Dataset records Start Marker

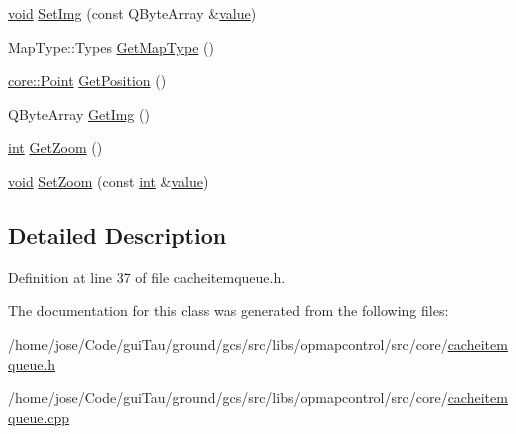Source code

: \begin{DoxyCompactItemize}
\item 
\hyperlink{group___u_a_v_objects_plugin_ga444cf2ff3f0ecbe028adce838d373f5c}{void} \hyperlink{group___o_p_map_widget_gaf1ff6340158da1ba5139ba7c442758cd}{Set\-Img} (const Q\-Byte\-Array \&\hyperlink{glext_8h_aa0e2e9cea7f208d28acda0480144beb0}{value})
\item 
Map\-Type\-::\-Types \hyperlink{group___o_p_map_widget_gac72aa0d2725fa7a43d69620e086eb6b4}{Get\-Map\-Type} ()
\item 
\hyperlink{structcore_1_1_point}{core\-::\-Point} \hyperlink{group___o_p_map_widget_ga1fa7cca0baacf348206a3f015041f07b}{Get\-Position} ()
\item 
Q\-Byte\-Array \hyperlink{group___o_p_map_widget_ga6a02a2e0a6cefcd82c2fad88dcdbd89e}{Get\-Img} ()
\item 
\hyperlink{ioapi_8h_a787fa3cf048117ba7123753c1e74fcd6}{int} \hyperlink{group___o_p_map_widget_gadfe7e49ddc244b2d8b26f9087d954f7d}{Get\-Zoom} ()
\item 
\hyperlink{group___u_a_v_objects_plugin_ga444cf2ff3f0ecbe028adce838d373f5c}{void} \hyperlink{group___o_p_map_widget_ga0780a9a7876dc6fbb7aa3bc7b5465956}{Set\-Zoom} (const \hyperlink{ioapi_8h_a787fa3cf048117ba7123753c1e74fcd6}{int} \&\hyperlink{glext_8h_aa0e2e9cea7f208d28acda0480144beb0}{value})
\end{DoxyCompactItemize}


\subsection{Detailed Description}


Definition at line 37 of file cacheitemqueue.\-h.



The documentation for this class was generated from the following files\-:\begin{DoxyCompactItemize}
\item 
/home/jose/\-Code/gui\-Tau/ground/gcs/src/libs/opmapcontrol/src/core/\hyperlink{cacheitemqueue_8h}{cacheitemqueue.\-h}\item 
/home/jose/\-Code/gui\-Tau/ground/gcs/src/libs/opmapcontrol/src/core/\hyperlink{cacheitemqueue_8cpp}{cacheitemqueue.\-cpp}\end{DoxyCompactItemize}
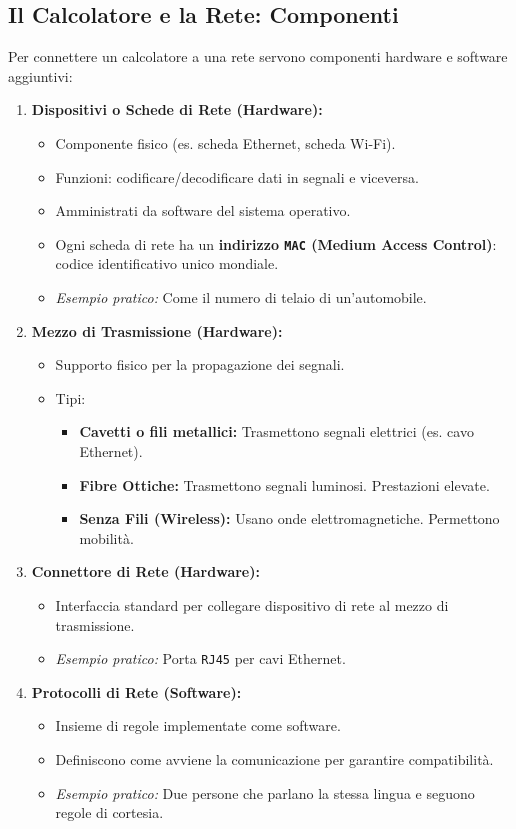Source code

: \subsection{Il Calcolatore e la Rete: Componenti}
Per connettere un calcolatore a una rete servono componenti hardware e software aggiuntivi:
\begin{enumerate}
    \item \textbf{Dispositivi o Schede di Rete (Hardware):}
    \begin{itemize}
        \item Componente fisico (es. scheda Ethernet, scheda Wi-Fi).
        \item Funzioni: codificare/decodificare dati in segnali e viceversa.
        \item Amministrati da software del sistema operativo.
        \item Ogni scheda di rete ha un \textbf{indirizzo \texttt{MAC} (Medium Access Control)}: codice identificativo unico mondiale.
        \item \textit{Esempio pratico:} Come il numero di telaio di un'automobile.
    \end{itemize}
    \item \textbf{Mezzo di Trasmissione (Hardware):}
    \begin{itemize}
        \item Supporto fisico per la propagazione dei segnali.
        \item Tipi:
        \begin{itemize}
            \item \textbf{Cavetti o fili metallici:} Trasmettono segnali elettrici (es. cavo Ethernet).
            \item \textbf{Fibre Ottiche:} Trasmettono segnali luminosi. Prestazioni elevate.
            \item \textbf{Senza Fili (Wireless):} Usano onde elettromagnetiche. Permettono mobilità.
        \end{itemize}
    \end{itemize}
    \item \textbf{Connettore di Rete (Hardware):}
    \begin{itemize}
        \item Interfaccia standard per collegare dispositivo di rete al mezzo di trasmissione.
        \item \textit{Esempio pratico:} Porta \texttt{RJ45} per cavi Ethernet.
    \end{itemize}
    \item \textbf{Protocolli di Rete (Software):}
    \begin{itemize}
        \item Insieme di regole implementate come software.
        \item Definiscono come avviene la comunicazione per garantire compatibilità.
        \item \textit{Esempio pratico:} Due persone che parlano la stessa lingua e seguono regole di cortesia.
    \end{itemize}
\end{enumerate}

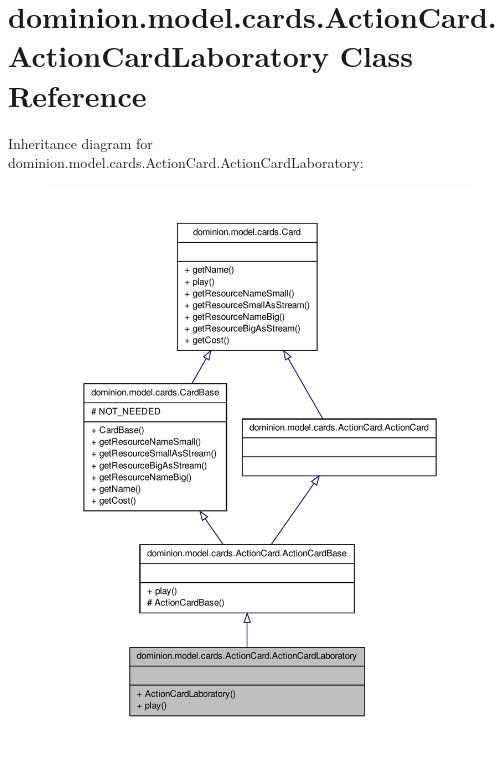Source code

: \hypertarget{classdominion_1_1model_1_1cards_1_1ActionCard_1_1ActionCardLaboratory}{\section{dominion.\-model.\-cards.\-Action\-Card.\-Action\-Card\-Laboratory \-Class \-Reference}
\label{classdominion_1_1model_1_1cards_1_1ActionCard_1_1ActionCardLaboratory}
}


\-Inheritance diagram for dominion.\-model.\-cards.\-Action\-Card.\-Action\-Card\-Laboratory\-:
\nopagebreak
\begin{figure}[H]
\begin{center}
\leavevmode
\includegraphics[width=350pt]{classdominion_1_1model_1_1cards_1_1ActionCard_1_1ActionCardLaboratory__inherit__graph}
\end{center}
\end{figure}


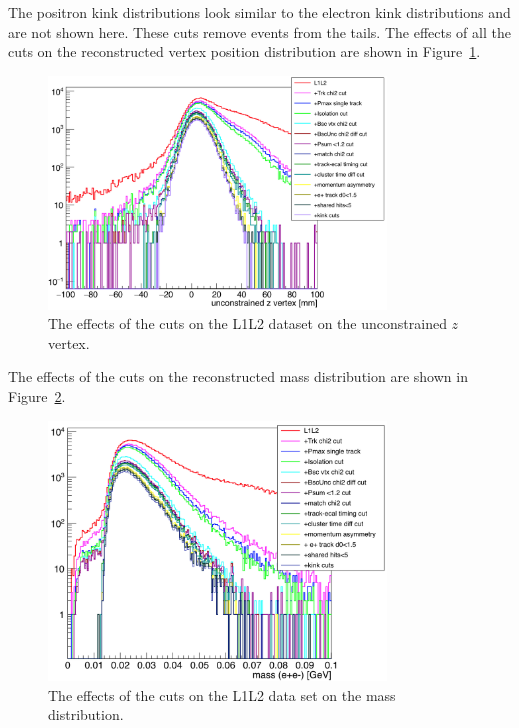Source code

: The positron kink distributions look similar to the electron kink distributions and are not shown here. These cuts remove events from the tails. The effects of all the cuts on the reconstructed vertex position distribution are shown in Figure~\ref{fig:zvtxCuts_l1l2}.

\begin{figure}[H]
  \centering
      \includegraphics[width=0.8\textwidth]{pics/appendix/zvtxCuts_L1L2.png}
  \caption{The effects of the cuts on the L1L2 dataset on the unconstrained $z$ vertex.}
  \label{fig:zvtxCuts_l1l2}
\end{figure} 

The effects of the cuts on the reconstructed mass distribution are shown in Figure~\ref{fig:massCuts_l1l2}.

\begin{figure}[H]
  \centering
      \includegraphics[width=0.8\textwidth]{pics/appendix/massCuts_L1L2.png}
  \caption{The effects of the cuts on the L1L2 data set on the mass distribution.}
  \label{fig:massCuts_l1l2}
\end{figure} 

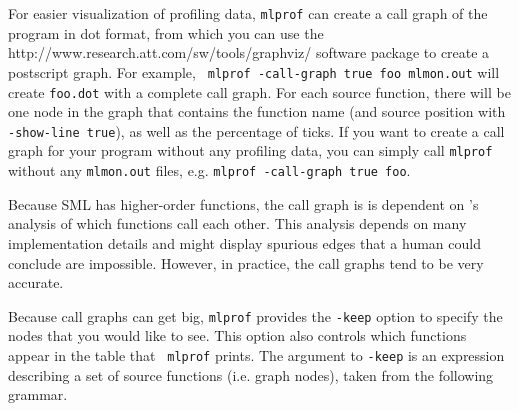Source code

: For easier visualization of profiling data, {\tt mlprof} can create a
call graph of the program in dot format, from which you can use the
		  {http://www.research.att.com/sw/tools/graphviz/}
software package to create a postscript graph.  For example, {\tt
mlprof -call-graph true foo mlmon.out} will create {\tt foo.dot} with
a complete call graph.  For each source function, there will be one
node in the graph that contains the function name (and source position
with {\tt -show-line true}), as well as the percentage of ticks.  If
you want to create a call graph for your program without any profiling
data, you can simply call {\tt mlprof} without any {\tt mlmon.out}
files, e.g. {\tt mlprof -call-graph true foo}.

Because SML has higher-order functions, the call graph is is dependent
on {\mlton}'s analysis of which functions call each other.  This
analysis depends on many implementation details and might display
spurious edges that a human could conclude are impossible.  However,
in practice, the call graphs tend to be very accurate.

Because call graphs can get big, {\tt mlprof} provides the {\tt -keep}
option to specify the nodes that you would like to see.  This
option also controls which functions appear in the table that {\tt
mlprof} prints.  The argument to {\tt -keep} is an expression
describing a set of source functions (i.e. graph nodes), taken from
the following grammar.

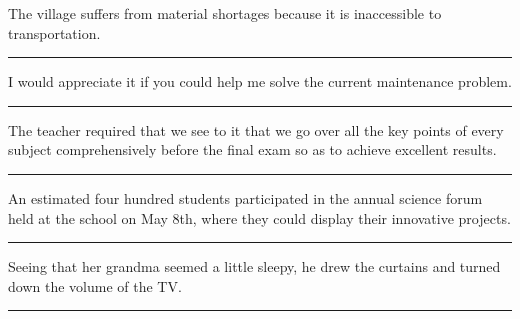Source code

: \documentclass[11pt,a4paper]{article}
\newcommand{\num}[1]{\makebox[1.9em][r]{#1.}\hspace{0.3em}}
\newcommand{\wline}{\noindent\rule{\linewidth}{0.4pt}}
\begin{document}
\vspace{0.35em}\vspace{0.15em}

\begin{minipage}{\linewidth}

\num{9}The village suffers from material shortages because it is inaccessible to transportation.

\vspace{0.25em}

\wline

\end{minipage}

\begin{minipage}{\linewidth}

\num{10}I would appreciate it if you could help me solve the current maintenance problem.

\vspace{0.25em}

\wline

\end{minipage}

\begin{minipage}{\linewidth}

\num{11}The teacher required that we see to it that we go over all the key points of every subject comprehensively before the final exam so as to achieve excellent results.

\vspace{0.25em}

\wline

\end{minipage}

\begin{minipage}{\linewidth}

\num{12}An estimated four hundred students participated in the annual science forum held at the school on May 8th, where they could display their innovative projects.

\vspace{0.25em}

\wline

\end{minipage}

\vspace{0.35em}\vspace{0.15em}

\begin{minipage}{\linewidth}

\num{13}Seeing that her grandma seemed a little sleepy, he drew the curtains and turned down the volume of the TV.

\vspace{0.25em}

\wline

\end{minipage}
\end{document}
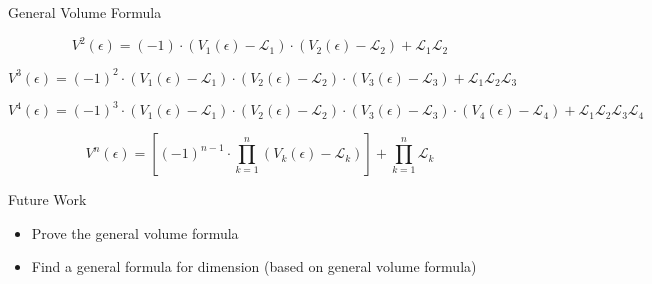 \documentclass{if-beamer}
\newcommand{\SL}{\mathcal{L}}
\begin{document}
\begin{frame}{General Volume Formula}

$$V^2(\epsilon)= (-1)\cdot(V_1(\epsilon)-\SL_1)\cdot(V_2(\epsilon)-\SL_2) + \SL_1\SL_2$$

$$ V^3(\epsilon) = (-1)^2\cdot(V_1(\epsilon)-\SL_1)\cdot(V_2(\epsilon)-\SL_2)\cdot(V_3(\epsilon)-\SL_3) + \SL_1\SL_2\SL_3$$

$$ V^4(\epsilon)= (-1)^3\cdot(V_1(\epsilon)-\SL_1)\cdot(V_2(\epsilon)-\SL_2)\cdot(V_3(\epsilon)-\SL_3)\cdot(V_4(\epsilon)-\SL_4) + \SL_1\SL_2\SL_3\SL_4$$

$$V^{n}(\epsilon) =\left[ (-1)^{n-1} \cdot \displaystyle \prod_{k = 1}^{n}(V_k(\epsilon)-\SL_k)\right] +\prod_{k = 1}^{n} \SL_k$$

\end{frame}

\begin{frame}{Future Work}
\begin{itemize}

\item Prove the general volume formula

\item Find a general formula for dimension (based on general volume formula)

\end{itemize}
\end{frame}
\end{document}
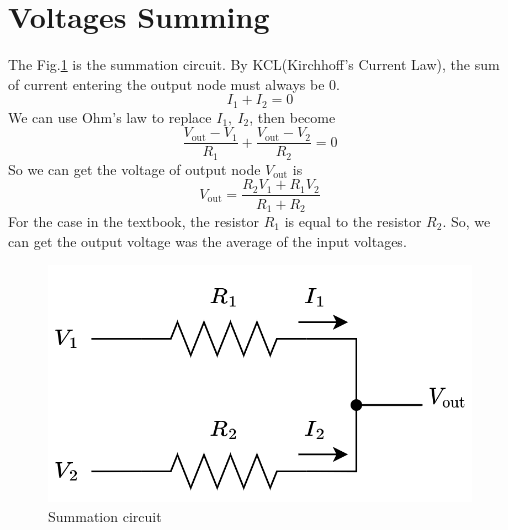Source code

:\documentclass[a4paper, 12pt, AutoFakeBold]{report}
\newcommand{\figref}[1]{Fig.\ref{#1}}
\begin{document}
    \section{Voltages Summing}
    \label{ch:Voltage_sum}
    The \figref{fig:Summation_circuit} is the summation circuit. By KCL(Kirchhoff's Current Law), the sum of current entering the output node must always be 0.
    \begin{equation}
        I_1+I_2=0
    \end{equation}
    We can use Ohm's law to replace $I_1,\ I_2$, then become
    \begin{equation}
        \frac{V_\text{out}-V_1}{R_1}+\frac{V_\text{out}-V_2}{R_2}=0
    \end{equation}
    So we can get the voltage of output node $V_\text{out}$ is
    \begin{equation}
        V_\text{out}=\frac{R_2V_1+R_1V_2}{R_1+R_2}
    \end{equation}
    For the case in the textbook, the resistor $R_1$ is equal to the resistor $R_2$. So, we can get the output voltage was the average of the input voltages.
    \begin{figure}[H]
        \centering
        \includegraphics[scale=.4]{figs/Circuit_Sum.png}
        \caption{Summation circuit}
        \label{fig:Summation_circuit}
    \end{figure}
\end{document}
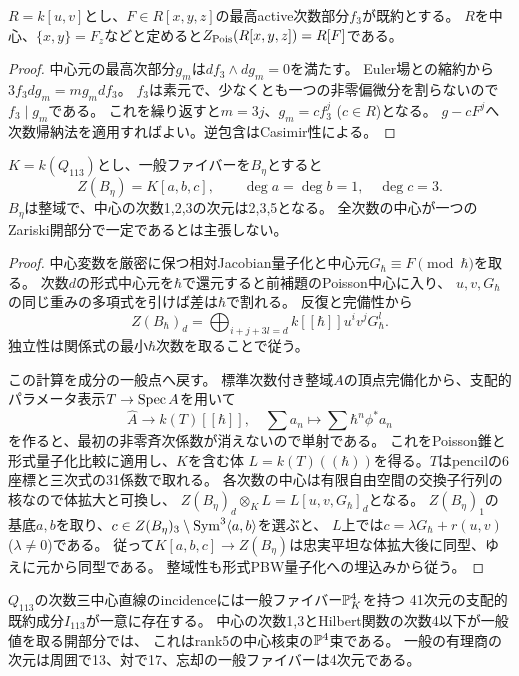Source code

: \begin{lemma}[相対Jacobian括弧の全Poisson中心]
$R=k[u,v]$とし、$F\in R[x,y,z]$の最高active次数部分$f_3$が既約とする。
$R$を中心、$\{x,y\}=F_z$などと定めると$Z_{\rm Pois}(R[x,y,z])=R[F]$である。
\end{lemma}
\begin{proof}
中心元の最高次部分$g_m$は$df_3\wedge dg_m=0$を満たす。
Euler場との縮約から$3f_3dg_m=mg_mdf_3$。
$f_3$は素元で、少なくとも一つの非零偏微分を割らないので$f_3\mid g_m$である。
これを繰り返すと$m=3j$、$g_m=cf_3^j$ ($c\in R$)となる。
$g-cF^j$へ次数帰納法を適用すればよい。逆包含はCasimir性による。
\end{proof}
\begin{theorem}[量子成分の関数体上の中心]
\label{thm:pair-generic-center}
$K=k(Q_{113})$とし、一般ファイバーを$B_\eta$とすると
\[
 Z(B_\eta)=K[a,b,c],\qquad\deg a=\deg b=1,\quad\deg c=3.
\]
$B_\eta$は整域で、中心の次数1,2,3の次元は2,3,5となる。
全次数の中心が一つのZariski開部分で一定であるとは主張しない。
\end{theorem}
\begin{proof}
中心変数を厳密に保つ相対Jacobian量子化と中心元$G_\hbar\equiv F\pmod\hbar$を取る。
次数$d$の形式中心元を$\hbar$で還元すると前補題のPoisson中心に入り、
$u,v,G_\hbar$の同じ重みの多項式を引けば差は$\hbar$で割れる。
反復と完備性から
\[
 Z(B_\hbar)_d=\bigoplus_{i+j+3l=d}k[[\hbar]]u^iv^jG_\hbar^l.
\]
独立性は関係式の最小$\hbar$次数を取ることで従う。

この計算を成分の一般点へ戻す。
標準次数付き整域$A$の頂点完備化から、支配的パラメータ表示$T\to\operatorname{Spec} A$を用いて
\[
 \widehat A\longrightarrow k(T)[[\hbar]],\quad
 \sum a_n\longmapsto\sum\hbar^n\phi^*a_n
\]
を作ると、最初の非零斉次係数が消えないので単射である。
これをPoisson錐と形式量子化比較に適用し、$K$を含む体
$L=k(T)((\hbar))$を得る。$T$はpencilの6座標と三次式の31係数で取れる。
各次数の中心は有限自由空間の交換子行列の核なので体拡大と可換し、
$Z(B_\eta)_d\otimes_K L=L[u,v,G_\hbar]_d$となる。
$Z(B_\eta)_1$の基底$a,b$を取り、$c\in Z(B_\eta)_3\setminus\operatorname{Sym}^3\langle a,b\rangle$を選ぶと、
$L$上では$c=\lambda G_\hbar+r(u,v)$ ($\lambda\ne0$)である。
従って$K[a,b,c]\to Z(B_\eta)$は忠実平坦な体拡大後に同型、ゆえに元から同型である。
整域性も形式PBW量子化への埋込みから従う。
\end{proof}
\begin{corollary}[支配的incidenceと有限次数の良い開部分]
$Q_{113}$の次数三中心直線のincidenceには一般ファイバー$\mathbb P^4_K$を持つ
41次元の支配的既約成分$I_{113}$が一意に存在する。
中心の次数1,3とHilbert関数の次数4以下が一般値を取る開部分では、
これはrank5の中心核束の$\mathbb P^4$束である。
一般の有理商の次元は周囲で13、対で17、忘却の一般ファイバーは4次元である。
\end{corollary}
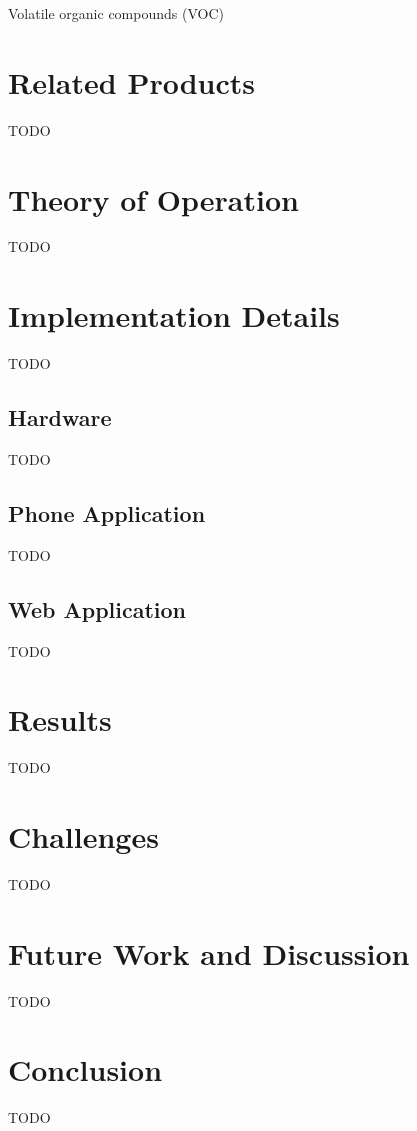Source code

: \documentclass{sigchi}
\begin{document}
Volatile organic compounds (VOC)

\section{Related Products}
TODO

\section{Theory of Operation}
TODO

\section{Implementation Details}
TODO

\subsection{Hardware}
TODO

\subsection{Phone Application}
TODO

\subsection{Web Application}
TODO

\section{Results}
TODO

\section{Challenges}
TODO

\section{Future Work and Discussion}
TODO

\section{Conclusion}
TODO

\balance{}



\end{document}
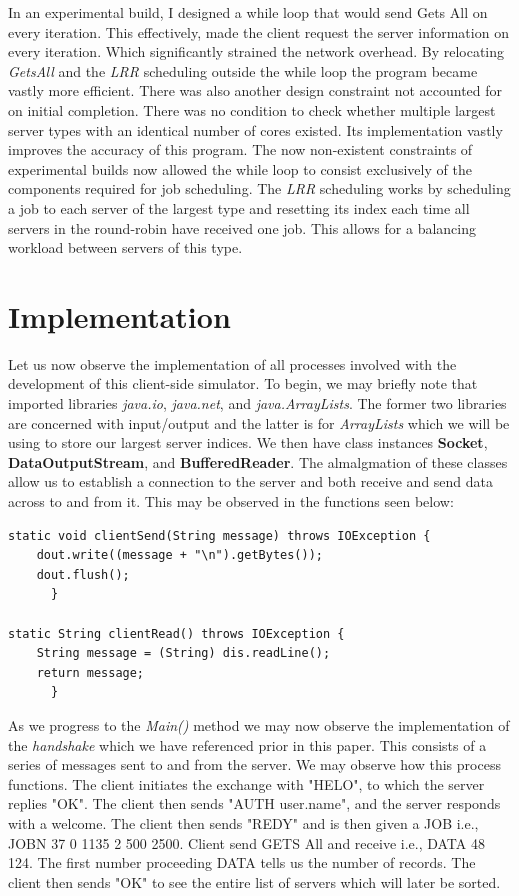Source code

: \documentclass{article}
\begin{document}
 In an experimental build, I designed a while loop that would send Gets All on every iteration. This effectively, made the client request the server information on every iteration. Which significantly strained the network overhead. By relocating \emph{GetsAll} and the \emph{LRR} scheduling outside the while loop the program became vastly more efficient. There was also another design constraint not accounted for on initial completion. There was no condition to check whether multiple largest server types with an identical number of cores existed. Its implementation vastly improves the accuracy of this program. The now non-existent constraints of experimental builds now allowed the while loop to consist exclusively of the components required for job scheduling. The \emph{LRR} scheduling works by scheduling a job to each server of the largest type and resetting its index each time all servers in the round-robin have received one job. This allows for a balancing workload between servers of this type.
  
\section{Implementation }
Let us now observe the implementation of all processes involved with the development of this client-side simulator. To begin, we may briefly note that imported libraries \emph{java.io}, \emph{java.net}, and \emph{java.ArrayLists}. The former two libraries are concerned with input/output and the latter is for \emph{ArrayLists} which we will be using to store our largest server indices. We then have class instances \textbf{Socket}, \textbf{DataOutputStream}, and \textbf{BufferedReader}. The almalgmation of these classes allow us to establish a connection to the server and both receive and send data across to and from it. This may be observed in the functions seen below:
\begin{lstlisting}
static void clientSend(String message) throws IOException {
    dout.write((message + "\n").getBytes());
    dout.flush();
      }
    
static String clientRead() throws IOException {
    String message = (String) dis.readLine();
    return message;
      }
\end{lstlisting}
As we progress to the \emph{Main()} method we may now observe the implementation of the \emph{handshake} which we have referenced prior in this paper. This consists of a series of messages sent to and from the server. We may observe how this process functions. The client initiates the exchange with "HELO", to which the server replies "OK". The client then sends "AUTH user.name", and the server responds with a welcome. The client then sends "REDY" and is then given a JOB i.e., JOBN 37 0 1135 2 500 2500. Client send GETS All and receive i.e., DATA 48 124. The first number proceeding DATA tells us the number of records. The client then sends "OK" to see the entire list of servers which will later be sorted.\newline
\end{document}
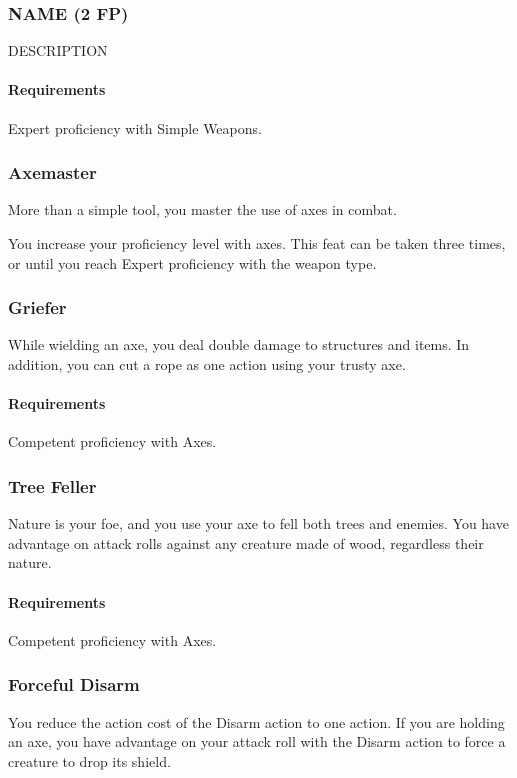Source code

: \subsubsection{NAME (2 FP)} \label{feat::name}
    DESCRIPTION
    \paragraph{Requirements} Expert proficiency with Simple Weapons.

\subsubsection{Axemaster} \label{feat::axemaster}
    More than a simple tool, you master the use of axes in combat.

    You increase your proficiency level with axes.
    This feat can be taken three times, or until you reach Expert proficiency with the weapon type.
\subsubsection{Griefer} \label{feat::griefer}
    While wielding an axe, you deal double damage to structures and items.
    In addition, you can cut a rope as one action using your trusty axe.
    \paragraph{Requirements} Competent proficiency with Axes.
\subsubsection{Tree Feller} \label{feat::treefeller}
    Nature is your foe, and you use your axe to fell both trees and enemies.
    You have advantage on attack rolls against any creature made of wood, regardless their nature.
    \paragraph{Requirements} Competent proficiency with Axes.
\subsubsection{Forceful Disarm} \label{feat::forcefuldisarm}
    You reduce the action cost of the Disarm action to one action.
    If you are holding an axe, you have advantage on your attack roll with the Disarm action to force a creature to drop its shield.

Dataset records End Marker

Your answer must be a single number: how many lines of the records contain the word "corollary".

(Answer box): 2